Sorrisos em Pasomodo
Logo que cheguei a Pasomodo pensava recomeçar a minha vida. Cheguei nu, humilhado, sofrido. Mas ninguém me conhecia. Digo, os que me feriram não mais podiam me alcançar, estava cercado de desconhecidos, mas estava mais seguro, como nunca havia estado. Às vezes penso que o melhor que fiz foi fugir para lá. Fugir de lá, para cá. Uma cidade pequena, de ar bucólico, onde a vida e os dias passavam devagar, devagarzinho. Sentava no banco da praça e ficava ali, lendo um jornal, por vezes, ou por muitas, lendo nada. Fazendo nada. Gostava de ver que todos me cumprimentavam, sem nem saber quem eu era. Se fosse eu um assassino, sorririam para o assassino, se fosse eu um cavalheiro, sorririam tanto quanto, na mesma intensidade.

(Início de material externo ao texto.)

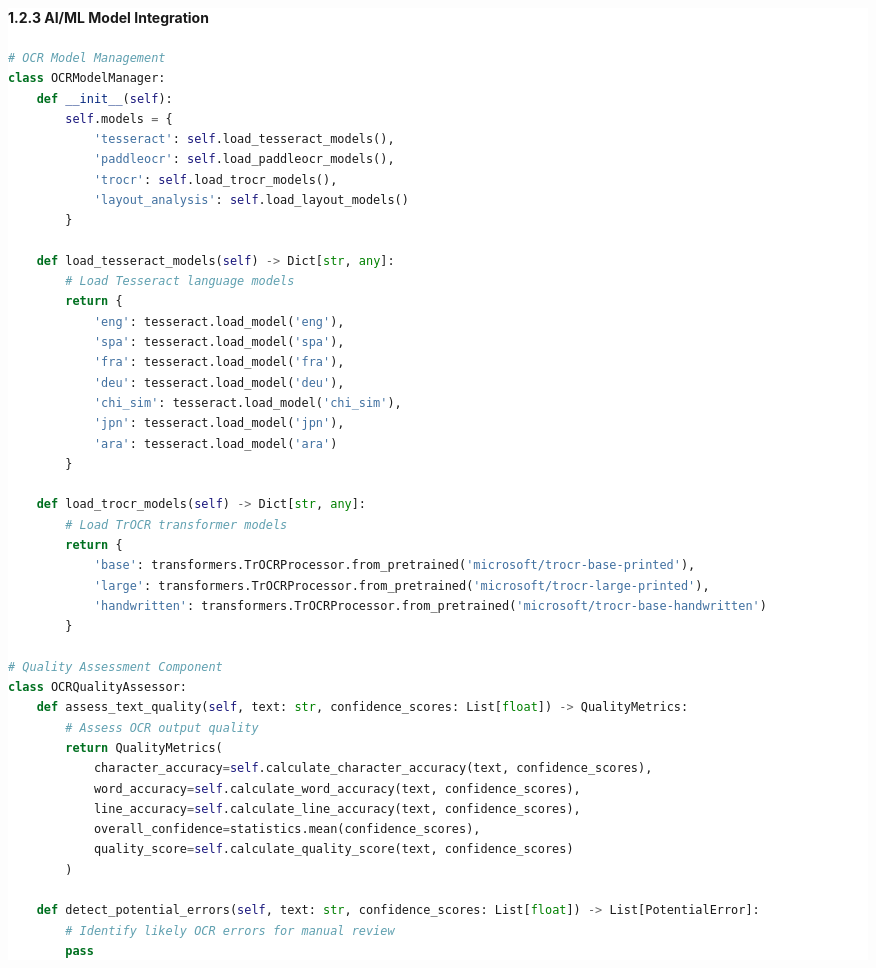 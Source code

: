 #### 1.2.3 AI/ML Model Integration
```python
# OCR Model Management
class OCRModelManager:
    def __init__(self):
        self.models = {
            'tesseract': self.load_tesseract_models(),
            'paddleocr': self.load_paddleocr_models(),
            'trocr': self.load_trocr_models(),
            'layout_analysis': self.load_layout_models()
        }
    
    def load_tesseract_models(self) -> Dict[str, any]:
        # Load Tesseract language models
        return {
            'eng': tesseract.load_model('eng'),
            'spa': tesseract.load_model('spa'),
            'fra': tesseract.load_model('fra'),
            'deu': tesseract.load_model('deu'),
            'chi_sim': tesseract.load_model('chi_sim'),
            'jpn': tesseract.load_model('jpn'),
            'ara': tesseract.load_model('ara')
        }
    
    def load_trocr_models(self) -> Dict[str, any]:
        # Load TrOCR transformer models
        return {
            'base': transformers.TrOCRProcessor.from_pretrained('microsoft/trocr-base-printed'),
            'large': transformers.TrOCRProcessor.from_pretrained('microsoft/trocr-large-printed'),
            'handwritten': transformers.TrOCRProcessor.from_pretrained('microsoft/trocr-base-handwritten')
        }

# Quality Assessment Component
class OCRQualityAssessor:
    def assess_text_quality(self, text: str, confidence_scores: List[float]) -> QualityMetrics:
        # Assess OCR output quality
        return QualityMetrics(
            character_accuracy=self.calculate_character_accuracy(text, confidence_scores),
            word_accuracy=self.calculate_word_accuracy(text, confidence_scores),
            line_accuracy=self.calculate_line_accuracy(text, confidence_scores),
            overall_confidence=statistics.mean(confidence_scores),
            quality_score=self.calculate_quality_score(text, confidence_scores)
        )
    
    def detect_potential_errors(self, text: str, confidence_scores: List[float]) -> List[PotentialError]:
        # Identify likely OCR errors for manual review
        pass
```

Os sorrisos me fascinavam, sempre me despertaram fascínio. Às vezes penso qual é o segredo, a magia de um sorriso. Sua alquimia, tão fascinante, tanto que, ao receber um sorriso, sorrimos de volta... contagia, inebria, engrandece. O simples ato de sorrir me era o mais importante dos gestos. Adoro os sorrisos, são tão brancos, muitas vezes não o são, mas são cercados de uma pureza, de sinceridade. Adoro os sorrisos, mesmo os falsos. São falsos, é verdade, mas embelezam o mundo. Eis então, a coisa que mais me fascina nas moças, e daquela cidade em particular, o sorriso. As dentaduras perfeitas, todas abertas, escancaradas. As mais amareladas, ou as dentuças, nenhuma deixava de sorrir, e todas lindas, alegres, contagiantes.

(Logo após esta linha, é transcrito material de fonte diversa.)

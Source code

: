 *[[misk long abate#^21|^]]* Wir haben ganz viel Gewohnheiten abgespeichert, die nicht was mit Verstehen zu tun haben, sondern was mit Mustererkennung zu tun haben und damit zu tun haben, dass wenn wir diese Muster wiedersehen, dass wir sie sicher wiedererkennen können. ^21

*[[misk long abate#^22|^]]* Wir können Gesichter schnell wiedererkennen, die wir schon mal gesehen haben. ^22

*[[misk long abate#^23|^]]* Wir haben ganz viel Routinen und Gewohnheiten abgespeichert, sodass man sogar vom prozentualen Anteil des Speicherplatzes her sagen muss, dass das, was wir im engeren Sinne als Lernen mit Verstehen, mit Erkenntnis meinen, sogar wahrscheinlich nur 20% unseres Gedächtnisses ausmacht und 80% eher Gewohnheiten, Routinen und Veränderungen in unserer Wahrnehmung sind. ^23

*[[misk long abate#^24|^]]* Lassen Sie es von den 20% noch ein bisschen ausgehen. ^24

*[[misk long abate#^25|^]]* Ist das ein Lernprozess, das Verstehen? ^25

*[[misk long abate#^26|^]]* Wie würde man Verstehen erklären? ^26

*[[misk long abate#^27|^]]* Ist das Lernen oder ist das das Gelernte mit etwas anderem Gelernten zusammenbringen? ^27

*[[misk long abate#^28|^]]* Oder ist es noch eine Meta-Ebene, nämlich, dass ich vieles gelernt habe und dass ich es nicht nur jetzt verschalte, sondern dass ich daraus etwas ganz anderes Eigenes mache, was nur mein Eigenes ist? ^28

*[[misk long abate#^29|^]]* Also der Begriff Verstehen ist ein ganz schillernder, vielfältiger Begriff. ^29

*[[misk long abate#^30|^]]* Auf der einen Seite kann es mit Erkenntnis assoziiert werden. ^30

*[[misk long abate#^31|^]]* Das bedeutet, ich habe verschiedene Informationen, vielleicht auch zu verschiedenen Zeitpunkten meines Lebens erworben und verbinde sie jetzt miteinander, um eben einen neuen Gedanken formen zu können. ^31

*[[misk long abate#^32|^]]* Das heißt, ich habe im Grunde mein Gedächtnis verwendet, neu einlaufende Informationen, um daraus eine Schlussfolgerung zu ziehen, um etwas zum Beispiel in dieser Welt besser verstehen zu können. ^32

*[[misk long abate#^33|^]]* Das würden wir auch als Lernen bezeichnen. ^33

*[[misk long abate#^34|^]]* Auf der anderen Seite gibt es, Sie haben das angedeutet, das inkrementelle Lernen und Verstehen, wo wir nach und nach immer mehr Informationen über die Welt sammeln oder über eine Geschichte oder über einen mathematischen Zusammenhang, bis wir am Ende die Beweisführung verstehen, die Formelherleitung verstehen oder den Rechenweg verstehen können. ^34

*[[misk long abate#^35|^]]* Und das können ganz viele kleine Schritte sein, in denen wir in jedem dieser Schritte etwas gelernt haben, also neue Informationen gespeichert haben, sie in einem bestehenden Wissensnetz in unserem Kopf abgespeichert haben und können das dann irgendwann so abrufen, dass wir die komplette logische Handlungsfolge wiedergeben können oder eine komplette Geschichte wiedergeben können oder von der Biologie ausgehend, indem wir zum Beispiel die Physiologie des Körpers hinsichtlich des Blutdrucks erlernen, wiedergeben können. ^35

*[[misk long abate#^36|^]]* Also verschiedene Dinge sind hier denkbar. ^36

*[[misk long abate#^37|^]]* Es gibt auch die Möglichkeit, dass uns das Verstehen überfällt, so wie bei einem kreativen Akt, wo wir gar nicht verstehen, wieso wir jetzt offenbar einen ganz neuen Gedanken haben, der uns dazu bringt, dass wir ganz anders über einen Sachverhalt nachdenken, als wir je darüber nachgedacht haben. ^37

Era em um circus da praça que a vi pela primeira vez. Uma banda tocava músicas belas, por vezes um pouco sonolentas, confesso, mas muito belas. E belas também dançavam as moças, todas vestindo vestidos de trapos. Disse eu que eram belas? Eram sim, mesmo com trapos. A mais linda de todas, era a que dançava enquanto coloria um painel disposto no chão. Suas mãos encontravam e desencontravam a tela, faziam arcos, suas mãos cheias de tinta, de aquarela, espirravam o branco celestial do chão onde tocava, onde se enrolava. Via aquilo tão imensamente hipnotizado que às vezes pensava estar sozinho na frente dela, e me dava urgência de tocá-la. Quando a vontade dava um passo à frente, minha razão me trazia de volta. Quando estava prestes a chegar mais perto, algo me impedia, por vezes o bandolim, quando era tocado mais vigorosamente, por vezes minha própria desalucinação. E no final, como que para prolongar minha tortura, como se soubesse das minhas maluquices, a moça olhou para o público e sorriu, cansada de pintar o quadro a seus pés.

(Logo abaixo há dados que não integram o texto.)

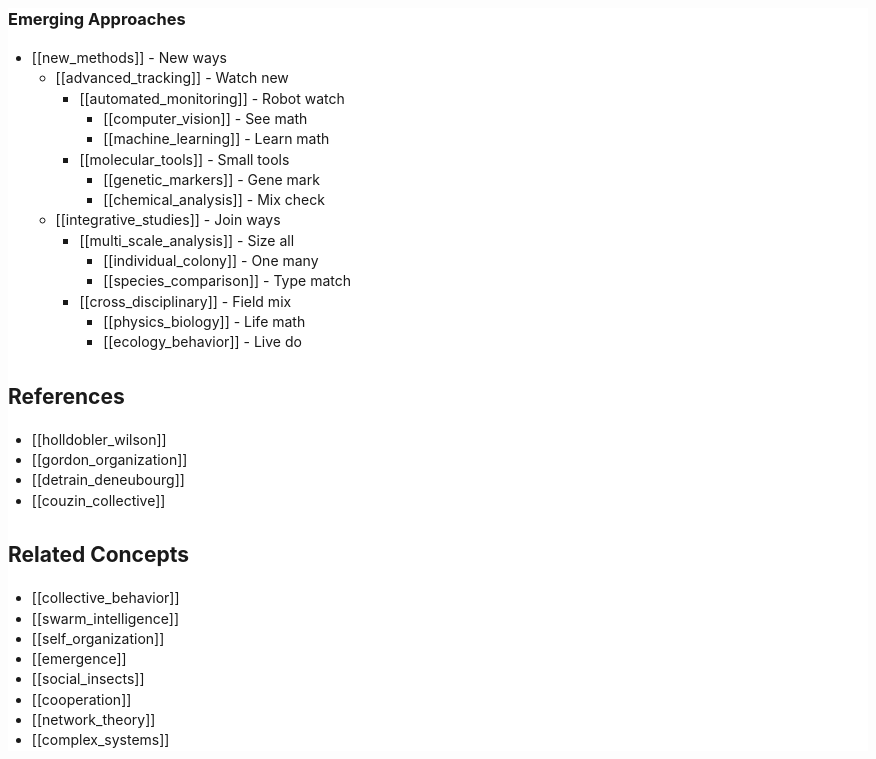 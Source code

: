 ### Emerging Approaches
- [[new_methods]] - New ways
  - [[advanced_tracking]] - Watch new
    - [[automated_monitoring]] - Robot watch
      - [[computer_vision]] - See math
      - [[machine_learning]] - Learn math
    - [[molecular_tools]] - Small tools
      - [[genetic_markers]] - Gene mark
      - [[chemical_analysis]] - Mix check
  - [[integrative_studies]] - Join ways
    - [[multi_scale_analysis]] - Size all
      - [[individual_colony]] - One many
      - [[species_comparison]] - Type match
    - [[cross_disciplinary]] - Field mix
      - [[physics_biology]] - Life math
      - [[ecology_behavior]] - Live do

## References
- [[holldobler_wilson]]
- [[gordon_organization]]
- [[detrain_deneubourg]]
- [[couzin_collective]]

## Related Concepts
- [[collective_behavior]]
- [[swarm_intelligence]]
- [[self_organization]]
- [[emergence]]
- [[social_insects]]
- [[cooperation]]
- [[network_theory]]
- [[complex_systems]]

O quadro ficou exposto no pórtico da praça, para meu infinito desespero. Passava todos os dias por ele, mas não conseguia mira-lo. Tive que mudar meu caminho, trocar de direção. Aquela arte me inspirava e atormentava meu mais profundo ser. Aquele colorido que eu não podia ver, mas que chamava meus olhos sempre que via eu me aproximar, era a lembrança sempre presente daquela dança, daquele sorriso. Passei a sentar-me em frente ao circus todos os dias. Já não queria mais resistir. Todos os dias, do amanhecer ao anoitecer, lá estava eu, postado, esperando por ela. Esperando ver aquele sorriso mais uma vez. E quando ela cruzou o meu caminho, não sorria. O sorriso que eu imaginava, que eu fantasiava, não existia. Corri em seu encalço, a moça se virou e me olhou fixamente nos olhos. Seus olhos, antes tão expressivos e cheios de releituras, agora estavam vazios, seu olhar não me dizia nada. Seu rosto, inchado, se converteu em uma careta ao perceber o meu torpor decepcionado. Assim, ela se foi, e eu fiquei esperando por mais um sorriso seu.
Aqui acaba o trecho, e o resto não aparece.